This job has expired, please see additional jobs below
Lead Information Security Compliance Specialist
Houghton Mifflin Harcourt
Boston, MA, United States
Job Details - this job has expired, please see similar jobs below
Changing People's Lives by Fostering Passionate, Curious Learners
It's not just our mission; it's our passion. As a global learning company, Houghton Mifflin Harcourt (HMH) specializes in pre-K–12 education content, services and cutting-edge technology solutions for today’s changing landscape.
HMH creates engaging, dynamic and effective educational content and experiences from early childhood to K-12 and beyond the classroom, serving more than 50 million students in more than 150 countries.
We’re looking for an experienced Lead Information Security Compliance Specialist to join our Technology Group, a dynamic team of technology professionals dedicated to the nimble delivery of quality educational content for a digital age. Not your traditional IT house, the Technology Group actively partners across HMH to develop applications and platforms across a diverse range of digital channels and devotes itself to identifying and implementing digital solutions that meet the challenges facing students, teachers, parents and lifelong learners today, both inside and outside the classroom.
Our security team works to provide continuous improvements through prevention, detection, processes, and policies for customer and company information to maintain privacy and security. In this role, you will have authority and the independence to demonstrate your skills including but not limited to:
• Security Hygiene Measurement & Monitoring
• Developing Information Security Policies & Procedures
• Customer Contract Security Review
• Vendor Security Assessments
The Lead Information Security Compliance Specialist will report to HMH’s Chief Information Security Officer and will work closely with the other leads from Security, IT, legal and other business units to implement practices that meet defined policies and standards for information security. The ideal candidate will have a strong background and technical knowledge of information security and the capability to understand complex business and technical processes.
Job Responsibilities:
• Establish and execute compliance monitoring programs around information technology operations and security including support for Safe Harbor, SOC and SOX, and similar requirements for our global business.
• Evaluate internal control structures using established frameworks (i.e.

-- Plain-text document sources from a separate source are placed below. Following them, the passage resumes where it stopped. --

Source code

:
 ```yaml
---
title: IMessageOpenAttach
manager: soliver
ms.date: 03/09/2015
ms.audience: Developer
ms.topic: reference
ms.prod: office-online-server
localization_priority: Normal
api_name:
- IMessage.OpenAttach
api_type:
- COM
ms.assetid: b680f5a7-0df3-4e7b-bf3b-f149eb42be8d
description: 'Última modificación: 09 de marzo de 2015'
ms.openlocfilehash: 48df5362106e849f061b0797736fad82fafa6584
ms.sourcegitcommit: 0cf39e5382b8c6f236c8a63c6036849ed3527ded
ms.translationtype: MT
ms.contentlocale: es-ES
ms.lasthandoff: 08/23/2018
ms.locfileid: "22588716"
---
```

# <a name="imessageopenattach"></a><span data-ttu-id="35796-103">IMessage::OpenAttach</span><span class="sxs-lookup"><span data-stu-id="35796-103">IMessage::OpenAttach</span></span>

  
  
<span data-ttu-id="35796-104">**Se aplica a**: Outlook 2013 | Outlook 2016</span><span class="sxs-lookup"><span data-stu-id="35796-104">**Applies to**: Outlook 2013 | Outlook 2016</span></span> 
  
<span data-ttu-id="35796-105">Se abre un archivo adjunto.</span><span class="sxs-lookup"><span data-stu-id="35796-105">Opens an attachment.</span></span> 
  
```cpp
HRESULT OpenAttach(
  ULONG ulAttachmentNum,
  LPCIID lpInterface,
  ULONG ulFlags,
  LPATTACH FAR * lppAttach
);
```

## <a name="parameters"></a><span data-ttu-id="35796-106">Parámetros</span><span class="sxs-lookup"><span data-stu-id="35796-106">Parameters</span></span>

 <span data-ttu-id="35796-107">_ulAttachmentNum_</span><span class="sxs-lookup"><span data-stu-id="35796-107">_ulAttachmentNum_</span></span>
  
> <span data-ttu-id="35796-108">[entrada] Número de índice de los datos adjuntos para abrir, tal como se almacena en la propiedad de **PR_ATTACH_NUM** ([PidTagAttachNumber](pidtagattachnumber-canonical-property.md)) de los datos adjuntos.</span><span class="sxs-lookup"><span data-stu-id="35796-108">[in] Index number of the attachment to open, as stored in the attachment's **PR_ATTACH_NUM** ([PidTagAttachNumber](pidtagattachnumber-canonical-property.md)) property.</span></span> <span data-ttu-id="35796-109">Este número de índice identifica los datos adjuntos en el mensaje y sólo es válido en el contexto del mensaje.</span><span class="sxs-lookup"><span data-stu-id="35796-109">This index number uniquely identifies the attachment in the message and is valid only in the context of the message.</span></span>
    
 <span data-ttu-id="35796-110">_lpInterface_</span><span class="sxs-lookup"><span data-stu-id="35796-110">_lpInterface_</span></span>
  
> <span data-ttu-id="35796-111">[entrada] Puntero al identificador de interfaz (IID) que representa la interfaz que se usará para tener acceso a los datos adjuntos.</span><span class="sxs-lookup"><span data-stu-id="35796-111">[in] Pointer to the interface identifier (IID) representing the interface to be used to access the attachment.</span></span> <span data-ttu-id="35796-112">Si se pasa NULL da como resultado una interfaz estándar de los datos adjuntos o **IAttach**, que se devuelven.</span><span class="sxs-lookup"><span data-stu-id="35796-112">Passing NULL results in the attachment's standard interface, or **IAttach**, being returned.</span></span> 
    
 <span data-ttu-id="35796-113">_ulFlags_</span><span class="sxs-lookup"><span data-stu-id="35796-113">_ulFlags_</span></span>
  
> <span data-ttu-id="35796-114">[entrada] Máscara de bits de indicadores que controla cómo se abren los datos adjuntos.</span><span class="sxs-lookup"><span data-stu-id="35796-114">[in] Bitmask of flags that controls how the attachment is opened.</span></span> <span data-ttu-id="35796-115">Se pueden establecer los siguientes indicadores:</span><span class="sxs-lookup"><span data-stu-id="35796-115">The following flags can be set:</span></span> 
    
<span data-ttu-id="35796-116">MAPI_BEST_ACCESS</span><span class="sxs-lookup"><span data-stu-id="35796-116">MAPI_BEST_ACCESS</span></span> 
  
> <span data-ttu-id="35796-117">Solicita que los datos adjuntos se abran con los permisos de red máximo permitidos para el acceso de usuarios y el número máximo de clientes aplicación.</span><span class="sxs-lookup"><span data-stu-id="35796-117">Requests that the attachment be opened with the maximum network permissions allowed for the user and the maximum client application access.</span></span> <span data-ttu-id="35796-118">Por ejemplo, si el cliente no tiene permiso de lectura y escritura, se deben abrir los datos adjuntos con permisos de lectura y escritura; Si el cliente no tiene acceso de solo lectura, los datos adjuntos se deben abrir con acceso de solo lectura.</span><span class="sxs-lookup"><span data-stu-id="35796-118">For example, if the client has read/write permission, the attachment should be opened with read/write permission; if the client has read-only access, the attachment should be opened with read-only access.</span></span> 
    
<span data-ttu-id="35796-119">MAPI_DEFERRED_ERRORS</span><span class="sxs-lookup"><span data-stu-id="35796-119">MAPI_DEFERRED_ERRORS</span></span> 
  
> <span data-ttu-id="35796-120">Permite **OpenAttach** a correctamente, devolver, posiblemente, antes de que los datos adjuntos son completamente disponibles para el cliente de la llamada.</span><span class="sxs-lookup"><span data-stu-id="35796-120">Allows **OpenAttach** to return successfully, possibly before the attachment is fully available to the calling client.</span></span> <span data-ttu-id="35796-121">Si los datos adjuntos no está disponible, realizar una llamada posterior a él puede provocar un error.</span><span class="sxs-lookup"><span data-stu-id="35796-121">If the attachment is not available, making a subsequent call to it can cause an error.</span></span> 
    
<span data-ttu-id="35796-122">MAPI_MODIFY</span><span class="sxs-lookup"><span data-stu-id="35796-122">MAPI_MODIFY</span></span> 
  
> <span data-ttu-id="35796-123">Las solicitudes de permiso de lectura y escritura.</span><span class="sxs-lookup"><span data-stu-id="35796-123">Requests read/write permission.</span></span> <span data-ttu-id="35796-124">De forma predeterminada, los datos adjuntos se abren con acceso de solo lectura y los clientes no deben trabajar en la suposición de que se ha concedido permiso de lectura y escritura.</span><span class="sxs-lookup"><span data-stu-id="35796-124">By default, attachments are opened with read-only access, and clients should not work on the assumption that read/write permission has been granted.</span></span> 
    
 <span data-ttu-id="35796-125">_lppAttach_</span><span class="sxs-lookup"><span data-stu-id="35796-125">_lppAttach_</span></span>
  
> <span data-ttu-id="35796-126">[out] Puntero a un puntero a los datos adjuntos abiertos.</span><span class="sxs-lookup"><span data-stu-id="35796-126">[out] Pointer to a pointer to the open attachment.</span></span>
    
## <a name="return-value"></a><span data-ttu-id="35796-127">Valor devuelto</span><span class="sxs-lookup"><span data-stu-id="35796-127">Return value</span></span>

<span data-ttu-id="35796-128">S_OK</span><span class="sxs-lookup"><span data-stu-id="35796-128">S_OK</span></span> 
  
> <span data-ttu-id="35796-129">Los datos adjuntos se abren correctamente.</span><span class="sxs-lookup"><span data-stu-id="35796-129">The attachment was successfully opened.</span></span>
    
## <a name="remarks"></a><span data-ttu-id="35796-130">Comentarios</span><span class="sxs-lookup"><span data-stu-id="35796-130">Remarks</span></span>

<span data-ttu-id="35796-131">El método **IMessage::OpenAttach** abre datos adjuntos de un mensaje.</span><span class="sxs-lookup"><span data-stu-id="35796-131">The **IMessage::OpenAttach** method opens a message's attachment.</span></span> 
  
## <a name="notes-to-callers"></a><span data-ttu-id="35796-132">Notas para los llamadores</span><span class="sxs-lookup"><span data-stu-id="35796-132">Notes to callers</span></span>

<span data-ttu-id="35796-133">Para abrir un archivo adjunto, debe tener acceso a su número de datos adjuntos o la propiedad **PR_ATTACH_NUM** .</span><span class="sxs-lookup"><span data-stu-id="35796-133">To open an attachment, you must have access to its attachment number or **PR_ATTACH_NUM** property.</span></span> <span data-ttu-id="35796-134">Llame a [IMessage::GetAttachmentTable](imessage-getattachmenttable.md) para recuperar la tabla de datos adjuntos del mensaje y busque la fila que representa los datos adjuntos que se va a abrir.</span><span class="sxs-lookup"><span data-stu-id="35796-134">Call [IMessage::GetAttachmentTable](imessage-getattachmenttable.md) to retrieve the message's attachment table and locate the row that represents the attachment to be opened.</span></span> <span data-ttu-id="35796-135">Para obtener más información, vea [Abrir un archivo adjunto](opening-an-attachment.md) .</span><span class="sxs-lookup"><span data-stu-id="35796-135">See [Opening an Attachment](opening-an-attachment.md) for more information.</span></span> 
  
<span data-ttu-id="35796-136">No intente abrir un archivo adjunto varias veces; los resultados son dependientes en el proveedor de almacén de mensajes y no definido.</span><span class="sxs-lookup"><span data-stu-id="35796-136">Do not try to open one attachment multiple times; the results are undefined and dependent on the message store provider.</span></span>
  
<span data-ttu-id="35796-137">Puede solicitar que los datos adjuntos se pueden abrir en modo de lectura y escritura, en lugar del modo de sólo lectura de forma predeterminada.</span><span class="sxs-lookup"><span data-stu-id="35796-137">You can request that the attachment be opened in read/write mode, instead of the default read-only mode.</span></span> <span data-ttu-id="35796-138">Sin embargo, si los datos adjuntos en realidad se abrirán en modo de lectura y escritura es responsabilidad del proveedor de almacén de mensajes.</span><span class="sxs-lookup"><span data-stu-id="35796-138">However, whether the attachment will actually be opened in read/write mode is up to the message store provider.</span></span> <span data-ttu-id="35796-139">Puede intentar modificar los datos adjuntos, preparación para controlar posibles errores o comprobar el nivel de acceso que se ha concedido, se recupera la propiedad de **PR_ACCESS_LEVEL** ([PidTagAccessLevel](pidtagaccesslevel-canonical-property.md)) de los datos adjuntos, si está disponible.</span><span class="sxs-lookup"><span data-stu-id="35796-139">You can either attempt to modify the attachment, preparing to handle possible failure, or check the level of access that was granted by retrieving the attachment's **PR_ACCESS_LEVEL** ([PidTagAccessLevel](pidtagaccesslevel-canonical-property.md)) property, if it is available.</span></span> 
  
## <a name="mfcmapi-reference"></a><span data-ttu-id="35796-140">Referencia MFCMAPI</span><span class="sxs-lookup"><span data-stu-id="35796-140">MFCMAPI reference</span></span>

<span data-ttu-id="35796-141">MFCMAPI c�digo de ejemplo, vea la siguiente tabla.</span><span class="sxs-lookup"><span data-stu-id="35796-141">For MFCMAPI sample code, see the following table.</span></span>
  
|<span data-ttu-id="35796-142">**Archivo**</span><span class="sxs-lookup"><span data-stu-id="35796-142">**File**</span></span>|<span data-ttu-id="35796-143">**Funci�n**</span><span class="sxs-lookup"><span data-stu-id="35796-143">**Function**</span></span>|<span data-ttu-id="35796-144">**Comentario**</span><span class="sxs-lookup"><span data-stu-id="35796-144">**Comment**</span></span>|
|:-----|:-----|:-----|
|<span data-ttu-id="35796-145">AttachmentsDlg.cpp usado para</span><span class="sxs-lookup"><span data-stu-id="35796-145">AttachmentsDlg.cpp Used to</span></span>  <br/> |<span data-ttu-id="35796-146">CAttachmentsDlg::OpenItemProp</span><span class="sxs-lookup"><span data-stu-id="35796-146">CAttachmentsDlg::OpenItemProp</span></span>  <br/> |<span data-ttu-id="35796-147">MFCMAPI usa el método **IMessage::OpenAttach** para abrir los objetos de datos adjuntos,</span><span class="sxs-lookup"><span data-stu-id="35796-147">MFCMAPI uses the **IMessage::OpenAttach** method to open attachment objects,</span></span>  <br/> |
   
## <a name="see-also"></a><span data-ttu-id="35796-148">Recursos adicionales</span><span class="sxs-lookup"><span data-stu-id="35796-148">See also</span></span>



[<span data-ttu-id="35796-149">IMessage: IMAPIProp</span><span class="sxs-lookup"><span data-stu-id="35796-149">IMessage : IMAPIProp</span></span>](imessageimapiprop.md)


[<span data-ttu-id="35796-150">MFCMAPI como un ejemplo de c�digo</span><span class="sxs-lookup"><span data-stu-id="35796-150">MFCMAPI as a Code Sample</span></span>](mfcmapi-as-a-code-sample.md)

CIS, NIST 800-53) to help identify weaknesses and associated risks in technical operations.
• Define and write policies, procedures and programmatic requirements that promote ongoing awareness of risks/controls/process.
• Execute remediation and response mechanisms to address audit recommendations and observations.
• Create monitoring activities to drive proactive assessment of all information technology areas.
• Provide guidance to Customer Contracts function to ensure contractual information security compliance
• Drive all aspects of Information Security vendor assessments which include organizing and conducting vendor Information Security assessments (i.e. questionnaires, third party security audit reports, onsite assessments, etc.).
• Assess completed questionnaires and supporting materials to ensure vendor’s responses are complete.
• Provide recommendations based on Vendor Assessments.
Education and Experience:
• BA or BS in technology or related field, or equivalent work experience
• with 3+ years in an IT security, IT operational, and/or IT audit/compliance role including controls definition, implementation, monitoring and process improvement
• Experience managing one or more technology-centric audits including PCI, ISO 27001, SSAE16, and/or SOC
Preferred experience:
1. Use and improvement of process and controls via internal tools including Jira, Confluence, etc.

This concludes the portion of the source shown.